Dataset excerpts section start
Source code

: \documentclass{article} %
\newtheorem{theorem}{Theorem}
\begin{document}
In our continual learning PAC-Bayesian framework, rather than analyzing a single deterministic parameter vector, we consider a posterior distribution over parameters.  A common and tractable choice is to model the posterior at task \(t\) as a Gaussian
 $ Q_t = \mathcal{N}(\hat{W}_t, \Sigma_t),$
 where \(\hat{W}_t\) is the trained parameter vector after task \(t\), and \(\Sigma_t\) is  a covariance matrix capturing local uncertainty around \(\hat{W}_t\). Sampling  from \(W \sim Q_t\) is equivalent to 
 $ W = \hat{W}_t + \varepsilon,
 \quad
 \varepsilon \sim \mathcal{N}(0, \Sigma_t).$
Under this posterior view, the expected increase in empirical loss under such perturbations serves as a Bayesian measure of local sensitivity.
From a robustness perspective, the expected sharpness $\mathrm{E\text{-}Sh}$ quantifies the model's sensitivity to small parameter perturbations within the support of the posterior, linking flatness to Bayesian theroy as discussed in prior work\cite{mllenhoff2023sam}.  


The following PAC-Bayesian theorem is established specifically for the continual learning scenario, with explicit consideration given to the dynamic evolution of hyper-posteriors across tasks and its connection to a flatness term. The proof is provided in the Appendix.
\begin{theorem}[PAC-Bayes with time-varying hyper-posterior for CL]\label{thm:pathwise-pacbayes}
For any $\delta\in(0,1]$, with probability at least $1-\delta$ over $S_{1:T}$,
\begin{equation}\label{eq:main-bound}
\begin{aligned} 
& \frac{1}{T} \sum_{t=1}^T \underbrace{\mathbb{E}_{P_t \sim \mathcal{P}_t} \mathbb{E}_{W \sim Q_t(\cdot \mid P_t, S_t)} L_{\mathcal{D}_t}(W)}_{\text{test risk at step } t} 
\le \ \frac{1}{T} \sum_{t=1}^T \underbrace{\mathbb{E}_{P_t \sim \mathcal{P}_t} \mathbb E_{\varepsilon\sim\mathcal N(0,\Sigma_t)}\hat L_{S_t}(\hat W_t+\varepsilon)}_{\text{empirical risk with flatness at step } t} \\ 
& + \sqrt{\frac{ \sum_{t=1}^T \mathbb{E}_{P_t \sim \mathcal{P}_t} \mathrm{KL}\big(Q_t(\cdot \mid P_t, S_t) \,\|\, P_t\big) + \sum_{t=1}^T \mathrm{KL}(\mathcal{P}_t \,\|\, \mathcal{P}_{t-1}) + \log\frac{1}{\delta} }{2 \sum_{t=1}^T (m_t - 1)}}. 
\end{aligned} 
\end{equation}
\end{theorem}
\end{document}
Dataset excerpts section end
## Your goal
An exact copy of every entry above is the expected answer.

## Answer to the problem
Source code

: \documentclass{article} %
\newtheorem{theorem}{Theorem}
\begin{document}
In our continual learning PAC-Bayesian framework, rather than analyzing a single deterministic parameter vector, we consider a posterior distribution over parameters.  A common and tractable choice is to model the posterior at task \(t\) as a Gaussian
 $ Q_t = \mathcal{N}(\hat{W}_t, \Sigma_t),$
 where \(\hat{W}_t\) is the trained parameter vector after task \(t\), and \(\Sigma_t\) is  a covariance matrix capturing local uncertainty around \(\hat{W}_t\). Sampling  from \(W \sim Q_t\) is equivalent to 
 $ W = \hat{W}_t + \varepsilon,
 \quad
 \varepsilon \sim \mathcal{N}(0, \Sigma_t).$
Under this posterior view, the expected increase in empirical loss under such perturbations serves as a Bayesian measure of local sensitivity.
From a robustness perspective, the expected sharpness $\mathrm{E\text{-}Sh}$ quantifies the model's sensitivity to small parameter perturbations within the support of the posterior, linking flatness to Bayesian theroy as discussed in prior work\cite{mllenhoff2023sam}.  


The following PAC-Bayesian theorem is established specifically for the continual learning scenario, with explicit consideration given to the dynamic evolution of hyper-posteriors across tasks and its connection to a flatness term. The proof is provided in the Appendix.
\begin{theorem}[PAC-Bayes with time-varying hyper-posterior for CL]\label{thm:pathwise-pacbayes}
For any $\delta\in(0,1]$, with probability at least $1-\delta$ over $S_{1:T}$,
\begin{equation}\label{eq:main-bound}
\begin{aligned} 
& \frac{1}{T} \sum_{t=1}^T \underbrace{\mathbb{E}_{P_t \sim \mathcal{P}_t} \mathbb{E}_{W \sim Q_t(\cdot \mid P_t, S_t)} L_{\mathcal{D}_t}(W)}_{\text{test risk at step } t} 
\le \ \frac{1}{T} \sum_{t=1}^T \underbrace{\mathbb{E}_{P_t \sim \mathcal{P}_t} \mathbb E_{\varepsilon\sim\mathcal N(0,\Sigma_t)}\hat L_{S_t}(\hat W_t+\varepsilon)}_{\text{empirical risk with flatness at step } t} \\ 
& + \sqrt{\frac{ \sum_{t=1}^T \mathbb{E}_{P_t \sim \mathcal{P}_t} \mathrm{KL}\big(Q_t(\cdot \mid P_t, S_t) \,\|\, P_t\big) + \sum_{t=1}^T \mathrm{KL}(\mathcal{P}_t \,\|\, \mathcal{P}_{t-1}) + \log\frac{1}{\delta} }{2 \sum_{t=1}^T (m_t - 1)}}. 
\end{aligned} 
\end{equation}
\end{theorem}
\end{document}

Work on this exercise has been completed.